▶ _Problem statement_
How many of the lines below include the word "software"? Only the number should be given.

▶ _Data section_

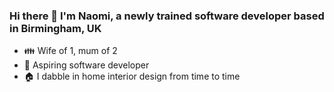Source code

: ### Hi there 👋 I'm Naomi, a newly trained software developer based in Birmingham, UK 

- :family: Wife of 1, mum of 2
- 🌱 Aspiring software developer 
- :house: I dabble in home interior design from time to time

▶ _Result of this exercise_
2